Ok there may be a weekend where us singles don't see a soul, but often this is a rarity, and it is craved as it has been a busy week at work, there have been full-on weekends before this, with seeing family and friends, social events and/or company coming in and out throughout the duration. The phone may be constantly bleeping or ringing, emails need reading, the overdue catch up with someone close is playing heavily on your mind. It can cause the old head to spin! A bit of solitude from time to time can be refreshing.

In my searches I also found the misconception that we are looking for love and in frantic search of our soulmate, whoever that may be. I stumbled across a blog where a man had written about his search for love and the trials and errors on the way. He had gone on to find someone who made him happy and  whom he said completed him as an individual. It was so sweet, but I found this a little sad.
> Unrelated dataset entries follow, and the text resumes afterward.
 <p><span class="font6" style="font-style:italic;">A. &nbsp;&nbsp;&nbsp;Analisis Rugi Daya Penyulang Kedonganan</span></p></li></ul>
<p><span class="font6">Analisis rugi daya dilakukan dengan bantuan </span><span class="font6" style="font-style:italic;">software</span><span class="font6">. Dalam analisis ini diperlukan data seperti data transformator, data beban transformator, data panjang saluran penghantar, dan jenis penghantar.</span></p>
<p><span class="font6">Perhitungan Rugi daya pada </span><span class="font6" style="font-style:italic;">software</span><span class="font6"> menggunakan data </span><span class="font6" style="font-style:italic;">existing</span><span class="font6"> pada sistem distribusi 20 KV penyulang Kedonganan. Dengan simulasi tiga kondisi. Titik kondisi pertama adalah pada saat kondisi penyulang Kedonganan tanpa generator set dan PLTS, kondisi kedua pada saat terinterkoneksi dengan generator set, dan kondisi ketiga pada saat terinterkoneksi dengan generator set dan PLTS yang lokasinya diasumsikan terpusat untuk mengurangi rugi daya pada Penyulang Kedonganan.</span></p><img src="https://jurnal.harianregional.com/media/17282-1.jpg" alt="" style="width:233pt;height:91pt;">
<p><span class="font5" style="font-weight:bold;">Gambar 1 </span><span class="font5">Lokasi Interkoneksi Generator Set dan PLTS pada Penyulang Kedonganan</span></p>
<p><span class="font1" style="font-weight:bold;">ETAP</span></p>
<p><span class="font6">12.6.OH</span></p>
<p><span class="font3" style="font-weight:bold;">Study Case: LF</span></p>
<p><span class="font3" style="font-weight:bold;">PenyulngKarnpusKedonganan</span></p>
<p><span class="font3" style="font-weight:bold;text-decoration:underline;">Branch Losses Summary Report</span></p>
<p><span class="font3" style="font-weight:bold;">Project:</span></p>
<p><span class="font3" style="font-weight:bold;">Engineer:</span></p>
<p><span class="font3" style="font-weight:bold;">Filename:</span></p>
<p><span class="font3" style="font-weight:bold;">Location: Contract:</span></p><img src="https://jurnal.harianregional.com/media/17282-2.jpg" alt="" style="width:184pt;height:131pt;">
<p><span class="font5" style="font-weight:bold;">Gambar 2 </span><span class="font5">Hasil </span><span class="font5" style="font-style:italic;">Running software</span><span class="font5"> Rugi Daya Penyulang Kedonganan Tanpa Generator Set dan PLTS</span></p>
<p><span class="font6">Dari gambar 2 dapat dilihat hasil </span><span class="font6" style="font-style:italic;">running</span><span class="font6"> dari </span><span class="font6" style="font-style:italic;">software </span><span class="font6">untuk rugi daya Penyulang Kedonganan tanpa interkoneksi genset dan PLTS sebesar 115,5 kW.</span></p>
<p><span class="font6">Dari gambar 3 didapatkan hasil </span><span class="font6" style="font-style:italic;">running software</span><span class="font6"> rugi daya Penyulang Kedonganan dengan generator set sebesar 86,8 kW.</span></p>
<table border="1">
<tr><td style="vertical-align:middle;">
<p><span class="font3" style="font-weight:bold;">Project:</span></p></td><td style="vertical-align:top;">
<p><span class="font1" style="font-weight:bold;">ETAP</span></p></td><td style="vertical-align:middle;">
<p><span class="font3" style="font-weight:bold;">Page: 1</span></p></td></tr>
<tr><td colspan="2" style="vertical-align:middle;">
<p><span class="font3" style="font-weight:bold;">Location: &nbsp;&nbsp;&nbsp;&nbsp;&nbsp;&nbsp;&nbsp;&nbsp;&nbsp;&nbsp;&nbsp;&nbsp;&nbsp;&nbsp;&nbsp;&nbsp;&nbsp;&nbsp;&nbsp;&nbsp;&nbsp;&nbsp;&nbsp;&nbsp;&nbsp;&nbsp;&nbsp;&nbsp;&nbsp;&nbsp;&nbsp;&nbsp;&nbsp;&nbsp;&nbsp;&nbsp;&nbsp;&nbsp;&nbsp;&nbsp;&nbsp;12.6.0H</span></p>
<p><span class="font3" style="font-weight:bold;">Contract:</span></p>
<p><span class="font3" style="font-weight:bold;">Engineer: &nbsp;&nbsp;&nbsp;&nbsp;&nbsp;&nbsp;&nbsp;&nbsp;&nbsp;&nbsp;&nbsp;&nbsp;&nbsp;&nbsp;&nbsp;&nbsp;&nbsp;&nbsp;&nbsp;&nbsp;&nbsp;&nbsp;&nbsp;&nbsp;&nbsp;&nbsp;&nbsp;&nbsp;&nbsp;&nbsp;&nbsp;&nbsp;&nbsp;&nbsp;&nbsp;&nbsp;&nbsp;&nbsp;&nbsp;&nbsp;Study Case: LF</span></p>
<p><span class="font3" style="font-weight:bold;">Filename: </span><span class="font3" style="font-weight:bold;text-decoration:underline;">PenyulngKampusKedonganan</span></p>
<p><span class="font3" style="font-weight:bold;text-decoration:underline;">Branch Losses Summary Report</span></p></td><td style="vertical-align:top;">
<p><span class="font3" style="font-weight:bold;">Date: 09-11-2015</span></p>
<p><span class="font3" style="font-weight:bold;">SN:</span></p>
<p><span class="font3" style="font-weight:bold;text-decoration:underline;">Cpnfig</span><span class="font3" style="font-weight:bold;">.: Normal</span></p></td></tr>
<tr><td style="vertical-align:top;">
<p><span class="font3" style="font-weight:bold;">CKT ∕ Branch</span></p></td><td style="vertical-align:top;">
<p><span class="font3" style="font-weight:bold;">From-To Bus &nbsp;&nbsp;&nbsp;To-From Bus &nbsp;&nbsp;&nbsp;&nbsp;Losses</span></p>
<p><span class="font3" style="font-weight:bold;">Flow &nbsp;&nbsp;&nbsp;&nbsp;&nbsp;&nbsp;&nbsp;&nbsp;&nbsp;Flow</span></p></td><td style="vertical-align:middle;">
Wow, that is one heck of a responsibility to place on another's shoulders? "Make me happy and complete me."
Surely you should be happy initially, and you already are a complete person yes?
 No?! Oh silly me! I'm obviously having a blonde moment again. Whoops, please forgive me eh?
I have always believed that you need those tools in your arsenal before you even begin to think of sharing your life with another person. Surely you need to be happy within yourself before you can give someone else happiness? You have to accept yourself, warts and all, before you accept another individual with all their flaws and foibles.
In my own experience, and in that of those I have found in my research, single does not equate desperate. Whilst one is in their singular status, they are not sat at home wallowing in grief and seaching through the Lonely Hearts Column in the local paper. Us singletons are not confined to weekends of TV dinners for one whilst talking to our cat (I personally don't have a cat, or any pet FYI). We are able to meet our own needs successfully (well most of the time) and although, yes, it is darned difficult when you watch all your peers pair off, get married, have babies etc whilst you have no-one to call out "Honey I'm home" to when you get in from a stressful day at work (especially when you have come out of an unsuccessful and painful relationship yourself) you can take comfort that you are capable, self sufficient and independant.  Even if this article was a tongue in cheek joke from start to finish, it wasn't really that funny. And the mere suggestion that we are contemplating jumping off the window ledge like as suggested at the end of of said article that inspired this post in the first place? Oh please?! As If!! That was the only part of the 'joke' that was so laughable I honestly almost wet my knickers!